2 января 2012| Петерсон Виктор Александрович

Подарки к Новому году

Мама родила меня в ноль часов двадцать минут с 31 декабря на 1 января 1930 года. И я всегда завидовал другим ребятам: им дарили подарки на новогоднюю елку и на день рождения. А у меня эти праздники всегда были совмещенными.

Новый год… Сколько раз я уже встречал тебя? Много. Даже слишком много. Но среди всех один вспоминается с особой остротой, даже с болью.

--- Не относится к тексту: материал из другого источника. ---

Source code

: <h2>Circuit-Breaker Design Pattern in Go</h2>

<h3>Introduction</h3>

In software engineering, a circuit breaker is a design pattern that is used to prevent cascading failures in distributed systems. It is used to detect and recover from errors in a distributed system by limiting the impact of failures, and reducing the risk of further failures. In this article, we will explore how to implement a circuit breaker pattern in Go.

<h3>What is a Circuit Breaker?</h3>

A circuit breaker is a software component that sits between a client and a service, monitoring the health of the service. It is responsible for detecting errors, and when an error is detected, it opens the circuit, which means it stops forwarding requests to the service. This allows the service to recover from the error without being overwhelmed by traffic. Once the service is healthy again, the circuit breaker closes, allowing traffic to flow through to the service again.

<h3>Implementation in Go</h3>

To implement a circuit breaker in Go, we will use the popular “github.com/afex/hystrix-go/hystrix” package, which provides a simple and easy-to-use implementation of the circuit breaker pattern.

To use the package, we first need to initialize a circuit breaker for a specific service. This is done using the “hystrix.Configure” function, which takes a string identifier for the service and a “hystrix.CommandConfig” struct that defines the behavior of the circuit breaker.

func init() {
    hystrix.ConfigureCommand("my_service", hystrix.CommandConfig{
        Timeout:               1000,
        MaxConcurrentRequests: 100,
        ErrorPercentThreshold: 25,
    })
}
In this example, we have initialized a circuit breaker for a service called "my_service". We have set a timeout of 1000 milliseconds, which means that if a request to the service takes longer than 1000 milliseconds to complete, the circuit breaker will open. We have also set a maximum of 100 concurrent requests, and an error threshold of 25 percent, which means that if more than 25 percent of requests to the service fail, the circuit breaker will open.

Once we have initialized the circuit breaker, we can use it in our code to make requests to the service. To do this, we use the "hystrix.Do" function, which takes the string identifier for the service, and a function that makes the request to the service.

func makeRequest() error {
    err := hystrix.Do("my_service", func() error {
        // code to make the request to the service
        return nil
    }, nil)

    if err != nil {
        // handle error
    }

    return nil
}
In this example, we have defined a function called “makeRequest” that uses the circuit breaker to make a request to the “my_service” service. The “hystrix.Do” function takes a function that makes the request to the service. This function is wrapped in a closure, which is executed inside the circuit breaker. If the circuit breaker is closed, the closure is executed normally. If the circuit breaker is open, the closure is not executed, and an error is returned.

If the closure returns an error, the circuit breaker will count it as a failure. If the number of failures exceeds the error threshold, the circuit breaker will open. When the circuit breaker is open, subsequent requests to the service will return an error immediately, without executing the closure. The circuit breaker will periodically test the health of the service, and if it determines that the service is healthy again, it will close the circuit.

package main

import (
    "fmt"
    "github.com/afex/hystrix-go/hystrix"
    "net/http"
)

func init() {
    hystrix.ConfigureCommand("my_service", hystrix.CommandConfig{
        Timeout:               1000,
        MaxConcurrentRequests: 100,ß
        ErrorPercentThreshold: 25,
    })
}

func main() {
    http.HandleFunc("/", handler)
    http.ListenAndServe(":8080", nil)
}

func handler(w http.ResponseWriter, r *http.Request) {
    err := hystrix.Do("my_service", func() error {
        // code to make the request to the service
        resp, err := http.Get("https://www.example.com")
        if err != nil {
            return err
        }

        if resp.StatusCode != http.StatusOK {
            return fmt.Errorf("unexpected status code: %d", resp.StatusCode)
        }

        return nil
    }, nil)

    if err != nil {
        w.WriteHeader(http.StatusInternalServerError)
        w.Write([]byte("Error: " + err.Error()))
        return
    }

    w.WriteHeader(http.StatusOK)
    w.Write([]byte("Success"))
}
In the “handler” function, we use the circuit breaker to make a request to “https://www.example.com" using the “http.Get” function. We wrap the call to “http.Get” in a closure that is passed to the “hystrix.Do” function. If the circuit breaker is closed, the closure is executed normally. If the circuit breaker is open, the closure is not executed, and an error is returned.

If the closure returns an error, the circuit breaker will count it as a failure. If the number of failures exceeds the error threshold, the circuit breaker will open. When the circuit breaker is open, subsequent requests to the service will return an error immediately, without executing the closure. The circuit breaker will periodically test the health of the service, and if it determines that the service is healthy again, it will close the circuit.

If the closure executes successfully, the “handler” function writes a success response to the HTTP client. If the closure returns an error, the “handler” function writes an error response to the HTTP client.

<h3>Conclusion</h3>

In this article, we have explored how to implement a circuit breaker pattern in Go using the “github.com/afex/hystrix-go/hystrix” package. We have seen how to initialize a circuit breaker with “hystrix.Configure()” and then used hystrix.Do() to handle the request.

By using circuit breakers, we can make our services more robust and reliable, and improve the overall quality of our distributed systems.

Декабрь 1941 г. — самое страшное время первой блокадной зимы. К постоянным бомбежкам, голоду, который уже нещадно косил ленинградцев, прибавились небывалые морозы. В пургу и в холод приходилось часами выстаивать в очередях, чтобы получить блокадную пайку хлеба — 125 г. Сил уже не было, и в те дни, когда не надо было рано утром занимать очередь за хлебом или топать на Фонтанку за водой, я, как и все другие, лежал в кровати под грудой одеял и пальто. Меня вывел из состояния дремоты стук входной двери. Вся покрытая морозным инеем вернулась мама. «Смотри, что мне удалось купить сегодня на Сенной площади». Она вынула из сумки что-то завернутое в газету, большое и бесформенное, комок смерзшейся земли. «Это с Бадаевских складов…»

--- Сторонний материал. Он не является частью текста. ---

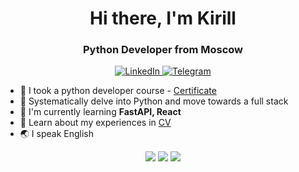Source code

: <div id="header" align="center">
    <h1>Hi there, I'm Kirill</h1>   
    <h3>Python Developer from Moscow</h3>
</div>


 <div id="socials" align="center">
    <a href="https://www.linkedin.com/in/%D0%BA%D0%B8%D1%80%D0%B8%D0%BB%D0%BB-%D1%82%D0%B8%D1%85%D0%BE%D0%BD%D0%BE%D0%B2-b22763b9/">
        <img src="https://img.shields.io/badge/LinkedIn-blue?style=for-the-badge&logo=linkedin&logoColor=white" alt="LinkedIn"/>
    </a>
    <a href="https://t.me/tikkonov">
        <img src="https://img.shields.io/badge/Telegram-blue?style=for-the-badge&logo=telegram&logoColor=white" alt="Telegram"/>
    </a>
</div>

 
- :page_facing_up: I took a python developer course - [Certificate](https://cloud.mail.ru/public/Qrkr/vNmpwtuza)
- :dart: Systematically delve into Python and move towards a full stack
- :basketball: I'm currently learning **FastAPI, React**
- :briefcase: Learn about my experiences in [CV](https://cloud.mail.ru/public/Stre/jps2umDgm)
- :earth_asia: I speak English


<div id="stat" align="center">
    <img src="https://github-profile-summary-cards.vercel.app/api/cards/profile-details?username=ktlog&theme=github_dark"/>
    <img src="https://github-profile-summary-cards.vercel.app/api/cards/most-commit-language?username=ktlog&theme=github_dark"/>
    <img src="https://github-profile-summary-cards.vercel.app/api/cards/stats?username=ktlog&theme=github_dark"/>
</div>


[//]: # (<div id="gif" align="center">)

[//]: # (  <img src="https://media.giphy.com/media/M9gbBd9nbDrOTu1Mqx/giphy.gif" width="100" alt="Coder"/>)

[//]: # (</div>)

Об этом я уже слышал в очередях. В сентябре немцы разбомбили Бадаевские склады на Обводном канале, где хранились огромные продовольственные запасы для Ленинграда. Горели штабеля мешков с мукой и сахаром, взрывались бочки с маслом и ящики с консервами. Потоки горящего сахара уходили в землю, а зимой смельчаки пробирались за линию охраны (кое-что на складах все-таки осталось), копали эту землю и за большие деньги продавали на рынках. «Это нам подарок на Новый год — сладкий чай пить будем», — сказала мама.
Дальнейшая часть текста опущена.